Created 01-19-2016 01:02 PM
In several sources on internet, they explain that HDFS is build to handle more amount of data than nosql solutions(cassandra for ex). in general when we go further than 1To we must start thinking Hadoop(HDFS) and not NoSQL.
Beside the architecture and the fact that HDFS performs in batch and that most of noSQL (ex : cassandra) perform in random I/O, and beside the schema design differences, why NoSQL Solutions cassandra for example can't handle the same amount of data like HDFS ?

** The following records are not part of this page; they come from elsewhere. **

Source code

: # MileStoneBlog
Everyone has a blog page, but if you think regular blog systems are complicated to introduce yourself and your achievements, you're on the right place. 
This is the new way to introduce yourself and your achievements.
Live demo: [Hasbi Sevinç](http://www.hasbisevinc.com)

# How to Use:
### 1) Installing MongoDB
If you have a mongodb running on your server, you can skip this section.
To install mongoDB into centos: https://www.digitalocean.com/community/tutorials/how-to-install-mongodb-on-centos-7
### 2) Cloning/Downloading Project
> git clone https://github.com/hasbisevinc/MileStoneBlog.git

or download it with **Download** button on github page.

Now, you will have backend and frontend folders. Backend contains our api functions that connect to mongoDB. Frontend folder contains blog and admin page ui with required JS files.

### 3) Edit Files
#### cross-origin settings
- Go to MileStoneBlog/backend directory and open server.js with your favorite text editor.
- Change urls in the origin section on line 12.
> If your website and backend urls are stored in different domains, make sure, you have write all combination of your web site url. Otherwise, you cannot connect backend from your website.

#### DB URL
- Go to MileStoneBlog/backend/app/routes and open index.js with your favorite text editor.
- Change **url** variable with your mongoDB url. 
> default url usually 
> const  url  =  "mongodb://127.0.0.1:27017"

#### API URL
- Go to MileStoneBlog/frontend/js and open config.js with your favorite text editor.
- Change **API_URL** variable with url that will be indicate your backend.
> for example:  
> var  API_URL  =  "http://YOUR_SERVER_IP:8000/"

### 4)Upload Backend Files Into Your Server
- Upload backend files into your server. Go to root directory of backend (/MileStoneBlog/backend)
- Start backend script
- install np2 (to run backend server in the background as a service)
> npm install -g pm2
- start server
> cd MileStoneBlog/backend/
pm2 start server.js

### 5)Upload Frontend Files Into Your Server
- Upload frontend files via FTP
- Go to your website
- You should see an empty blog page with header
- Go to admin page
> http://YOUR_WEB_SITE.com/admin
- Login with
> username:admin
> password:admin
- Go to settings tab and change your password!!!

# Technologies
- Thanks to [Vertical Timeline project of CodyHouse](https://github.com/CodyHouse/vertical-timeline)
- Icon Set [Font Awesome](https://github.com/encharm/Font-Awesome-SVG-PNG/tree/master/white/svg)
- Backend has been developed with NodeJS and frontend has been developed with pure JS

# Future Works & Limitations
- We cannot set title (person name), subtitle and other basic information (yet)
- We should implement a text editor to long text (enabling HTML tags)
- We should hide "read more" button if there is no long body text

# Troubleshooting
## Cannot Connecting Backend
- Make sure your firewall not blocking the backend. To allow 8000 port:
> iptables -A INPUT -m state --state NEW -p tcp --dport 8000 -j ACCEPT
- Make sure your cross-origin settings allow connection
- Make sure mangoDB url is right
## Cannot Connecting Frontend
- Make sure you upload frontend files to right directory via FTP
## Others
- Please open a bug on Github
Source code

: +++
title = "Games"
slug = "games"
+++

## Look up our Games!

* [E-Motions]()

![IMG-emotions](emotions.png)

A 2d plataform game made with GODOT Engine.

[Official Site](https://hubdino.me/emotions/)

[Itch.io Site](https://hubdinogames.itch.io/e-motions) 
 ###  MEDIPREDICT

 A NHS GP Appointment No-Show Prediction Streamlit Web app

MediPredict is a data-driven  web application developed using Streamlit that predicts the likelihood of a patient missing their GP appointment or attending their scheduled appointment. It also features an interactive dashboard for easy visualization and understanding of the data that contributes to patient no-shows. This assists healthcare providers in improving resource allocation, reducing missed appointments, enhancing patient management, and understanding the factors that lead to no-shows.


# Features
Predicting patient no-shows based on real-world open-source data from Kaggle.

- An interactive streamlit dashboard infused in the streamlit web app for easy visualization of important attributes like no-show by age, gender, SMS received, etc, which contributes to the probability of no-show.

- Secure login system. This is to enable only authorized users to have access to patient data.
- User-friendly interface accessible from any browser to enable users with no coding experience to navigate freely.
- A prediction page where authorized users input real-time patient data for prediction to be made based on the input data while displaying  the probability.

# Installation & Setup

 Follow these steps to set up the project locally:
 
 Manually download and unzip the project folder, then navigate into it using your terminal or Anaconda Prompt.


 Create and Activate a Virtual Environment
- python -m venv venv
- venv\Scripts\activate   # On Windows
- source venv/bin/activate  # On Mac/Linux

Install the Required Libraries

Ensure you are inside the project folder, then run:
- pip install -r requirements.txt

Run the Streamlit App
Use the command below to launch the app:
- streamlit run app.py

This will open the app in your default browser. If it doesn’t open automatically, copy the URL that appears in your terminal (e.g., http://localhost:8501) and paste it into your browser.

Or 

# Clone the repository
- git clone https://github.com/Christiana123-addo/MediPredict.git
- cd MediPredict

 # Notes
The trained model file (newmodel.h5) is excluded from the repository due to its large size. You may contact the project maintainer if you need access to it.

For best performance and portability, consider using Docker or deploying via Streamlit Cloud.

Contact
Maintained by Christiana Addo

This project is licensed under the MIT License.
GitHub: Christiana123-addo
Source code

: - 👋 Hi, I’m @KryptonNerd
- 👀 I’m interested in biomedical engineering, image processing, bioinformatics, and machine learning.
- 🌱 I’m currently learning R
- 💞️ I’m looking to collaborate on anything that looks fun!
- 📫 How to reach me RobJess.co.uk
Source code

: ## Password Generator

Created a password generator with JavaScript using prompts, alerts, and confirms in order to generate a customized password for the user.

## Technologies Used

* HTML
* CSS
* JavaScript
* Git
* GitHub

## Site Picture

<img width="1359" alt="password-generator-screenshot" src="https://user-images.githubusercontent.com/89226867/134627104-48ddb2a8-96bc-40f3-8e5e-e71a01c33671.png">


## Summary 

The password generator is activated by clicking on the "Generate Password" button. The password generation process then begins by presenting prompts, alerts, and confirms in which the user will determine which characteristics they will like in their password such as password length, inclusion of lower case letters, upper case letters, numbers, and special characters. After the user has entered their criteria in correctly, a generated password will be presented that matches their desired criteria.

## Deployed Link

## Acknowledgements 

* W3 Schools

Why can't we use those solutions as datalake, why we only use them as hot storage solutions in a big data architecture.
thanks a lot
Created 01-21-2016 12:20 AM
As @Arpit Agarwal mentioned this is not related to CAP theorem. HDFS and Cassandra exposes different kind of interfaces so an apple to apple comparison is not possible. From the papers and benchmarking results that I have seen Cassandra is often restricted to sub-1000 nodes.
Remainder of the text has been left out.